A veteran’s entrepreneurial dreams take wing
When Douglas Kirk ‘14G retired from the U.S. Navy in 2009, pursuing higher education was his first goal. Becoming an entrepreneur was his second.
He has achieved both goals, founding UVS Technologies, a company that develops unmanned vehicle systems (drones), while studying at Lehigh.
Two weeks ago, U.S. Rep. Charlie Dent (R-Pa.) made a fact-finding visit to UVS, which is located in the Baker Institute for Entrepreneurship, Creativity and Innovation’s student business incubator at Ben Franklin TechVentures on Lehigh’s Mountaintop Campus.

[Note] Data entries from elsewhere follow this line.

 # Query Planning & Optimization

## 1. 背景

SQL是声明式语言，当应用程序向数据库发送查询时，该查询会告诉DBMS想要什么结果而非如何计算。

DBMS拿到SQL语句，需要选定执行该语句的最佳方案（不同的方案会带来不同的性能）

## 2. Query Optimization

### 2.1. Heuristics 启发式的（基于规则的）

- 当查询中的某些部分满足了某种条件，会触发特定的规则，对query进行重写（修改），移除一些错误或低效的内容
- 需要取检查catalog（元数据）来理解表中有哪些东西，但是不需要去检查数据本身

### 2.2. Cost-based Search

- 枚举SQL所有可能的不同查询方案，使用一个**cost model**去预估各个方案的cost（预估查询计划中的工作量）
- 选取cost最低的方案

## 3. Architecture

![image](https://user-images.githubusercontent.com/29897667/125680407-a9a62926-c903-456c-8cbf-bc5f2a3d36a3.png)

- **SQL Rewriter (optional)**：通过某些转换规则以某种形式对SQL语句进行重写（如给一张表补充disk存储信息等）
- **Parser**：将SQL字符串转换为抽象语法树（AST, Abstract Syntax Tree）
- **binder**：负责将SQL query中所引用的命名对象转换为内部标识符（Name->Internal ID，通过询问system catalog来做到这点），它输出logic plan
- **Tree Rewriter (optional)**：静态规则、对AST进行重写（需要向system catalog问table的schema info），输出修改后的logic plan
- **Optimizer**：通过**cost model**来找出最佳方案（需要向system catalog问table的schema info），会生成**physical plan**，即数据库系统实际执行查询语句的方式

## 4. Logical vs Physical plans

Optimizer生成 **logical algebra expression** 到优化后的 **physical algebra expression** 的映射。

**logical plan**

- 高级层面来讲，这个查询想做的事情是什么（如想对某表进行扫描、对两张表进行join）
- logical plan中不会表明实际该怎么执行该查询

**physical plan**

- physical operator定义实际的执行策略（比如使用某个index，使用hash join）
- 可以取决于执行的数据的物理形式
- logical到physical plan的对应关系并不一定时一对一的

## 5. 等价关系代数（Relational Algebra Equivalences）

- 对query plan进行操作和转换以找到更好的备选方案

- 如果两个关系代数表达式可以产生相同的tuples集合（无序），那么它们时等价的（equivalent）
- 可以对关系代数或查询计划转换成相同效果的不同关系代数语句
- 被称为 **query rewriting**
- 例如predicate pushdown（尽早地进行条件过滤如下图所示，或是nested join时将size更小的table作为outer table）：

UVS develops software to operate unmanned vehicles autonomously. One program allows aircraft to scan agriculture fields and collect multispectral images to identify dehydration, fungus, disease and other crop stressors. To demonstrate this technology, the UVS team is targeting the wine industry, which can lose up to 50 percent of crops to such stressors per year, at a cost of $50,000 an acre.
Unmanned autonomous aircraft can fly lower than piloted vehicles and record and transmit information under challenging flight conditions, Kirk says. Applications go beyond agriculture to search and rescue, humanitarian and disaster relief, wild fire monitoring, first-responder situations, structural inspections and more.
“Whether a small aircraft or a high-altitude drone, we are developing artificial intelligence, which really is the key to bridge the gap into commercialization and widen the use of these vehicles,” Kirk said.
• View vehicle demonstration slide show
Kirk showed Dent a video providing aerial views from one of his unmanned vehicles as it buzzed a Pennsylvania vineyard, then descended to “vine-top” level for close-ups of individual plants.
Dent said he could see applications for the technology in Pennsylvania and nationally, from the Federal Emergency Management Agency to the food industry.
“Lehigh has always had a strong entrepreneurial culture,” added Dent, a 1993 alumnus of Lehigh’s master’s of public administration program who formerly worked in Lehigh’s development office. “It’s very encouraging to see this level of innovation and entrepreneurship on the Lehigh campus.”
Lehigh as the launch pad
Kirk served 22 years in the military, flying more than 6,000 hours as a P-3 Orion surveillance aircraft instructor and engineer. After retiring as a service-disabled veteran, he attended Lehigh Carbon Community College and Penn State Lehigh Valley, where he began developing the idea for UVS Technologies. He completed a Certificate in Corporate Entrepreneurship through Lehigh’s VENTURESeries entrepreneurship program in the College of Business and Economics, where he is an undeclared major in the master’s of business administration (MBA) program.
Earlier this year, Kirk won the Joan F. and John M. Thalheimer ’55 Grand Prize for Lehigh’s Eureka! Ventures Competition Series hosted by the Baker Institute. The award included $12,500 to help start his company and provide office space for a year in the institute’s student incubator. TechVentures is operated by Ben Franklin Technology Partners of Northeastern Pennsylvania, a nonprofit corporation with headquarters at Lehigh that provides companies with access to funding, university resources and business expertise.
As part of the award, Kirk also gained access to a team of Lehigh undergraduate Integrated Business and Engineering (IBE) students, who assisted with research and business development. The UVS team includes Kirk as president and founder; Thomas Ciesielka, vice president of operations; Danilo Bassi, vice president of engineering; Mathew Hoh, operator/pilot; and Steven Mathews, engineering adviser.
Lehigh’s VENTURESeries and Baker Institute’s Eureka! Competition and award, said Kirk, helped him hone his business plan and launch his company.
“The Thalheimer Grand Prize in the Eureka! Competition was the launching pad. Without it, we wouldn’t be able to get where we are today.”